Pôles intégrés de recherche et de talents, les universités offrent au pays la plateforme la plus évolutive pour accroître rapidement les talents en défense, et renforcer l’innovation et les capacités souveraines, sans devoir créer de nouveaux systèmes de toutes pièces. Peu importe leur taille ou leur spécialisation, les universités s’imposent comme le carrefour des activités de recherche, du développement des talents et de la mobilisation des connaissances dans leurs régions, si bien qu’elles apportent une contribution essentielle à l’atteinte des objectifs du Canada.
Dans son mémoire, Universités Canada recommande ce qui suit au gouvernement fédéral :
- Faciliter le transfert de technologies des universités aux petites et moyennes entreprises (PME) canadiennes pour favoriser les innovations à double usage et conserver au pays les avantages économiques.

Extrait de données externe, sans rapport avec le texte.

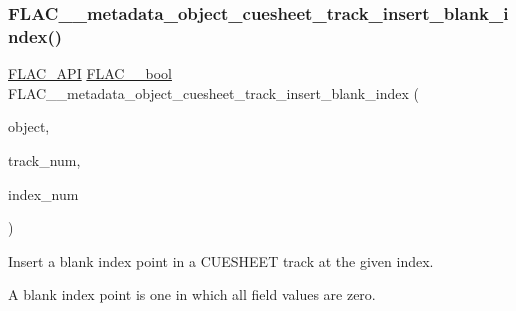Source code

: \subsubsection{\texorpdfstring{FLAC\_\_metadata\_object\_cuesheet\_track\_insert\_blank\_index()}{FLAC\_\_metadata\_object\_cuesheet\_track\_insert\_blank\_index()}}
{\footnotesize\ttfamily \mbox{\hyperlink{group__flac__export_ga56ca07df8a23310707732b1c0007d6f5}{F\+L\+A\+C\+\_\+\+A\+PI}} \mbox{\hyperlink{ordinals_8h_a95103469f1cbd78b8cf250194985b34e}{F\+L\+A\+C\+\_\+\+\_\+bool}} F\+L\+A\+C\+\_\+\+\_\+metadata\+\_\+object\+\_\+cuesheet\+\_\+track\+\_\+insert\+\_\+blank\+\_\+index (\begin{DoxyParamCaption}\item[{\mbox{\hyperlink{struct_f_l_a_c_____stream_metadata}{F\+L\+A\+C\+\_\+\+\_\+\+Stream\+Metadata}} $\ast$}]{object,  }\item[{unsigned}]{track\+\_\+num,  }\item[{unsigned}]{index\+\_\+num }\end{DoxyParamCaption})}

Insert a blank index point in a C\+U\+E\+S\+H\+E\+ET track at the given index.

A blank index point is one in which all field values are zero.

- Tirer parti des terrains, des infrastructures et de l’expertise en sécurité de la recherche des universités pour mettre sur pied des installations sécurisées de recherche de concert avec des partenaires de l’industrie.
- Favoriser les environnements de recherche sécurisés, non classifiés et évolutifs pour permettre la pleine réalisation des objectifs de la SID.

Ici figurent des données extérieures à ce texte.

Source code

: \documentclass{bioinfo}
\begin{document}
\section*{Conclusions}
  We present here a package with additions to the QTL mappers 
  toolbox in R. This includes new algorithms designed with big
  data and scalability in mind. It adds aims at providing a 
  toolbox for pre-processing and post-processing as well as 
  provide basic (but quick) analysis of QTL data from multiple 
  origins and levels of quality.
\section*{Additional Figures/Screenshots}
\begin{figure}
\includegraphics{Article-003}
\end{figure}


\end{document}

- Arrimer la formation universitaire aux besoins en matière de défense par l’élargissement des programmes d’enseignement coopératif, des stages et des bourses de recherche afin de renforcer le bassin de talents qualifiés du Canada.
- Établir des mécanismes clairs et prévisibles pour la contribution des universités aux priorités de défense, qui s’accompagnent de modèles normalisés de sécurité et d’une intégration simplifiée, afin de renforcer les liens entre les universités, l’industrie et le gouvernement.
La souveraineté du Canada repose sur trois engagements : l’argent investi, les personnes mobilisées et les innovations développées. Et c’est dans les universités que ces trois engagements trouvent leur fondement. En arrimant le secteur universitaire aux initiatives nationales de défense, le Canada pourrait élargir ses bassins de talents, mieux soutenir ses petites entreprises, renforcer la souveraineté dans l’Arctique et développer les capacités nécessaires à sa sécurité et à sa prospérité à long terme.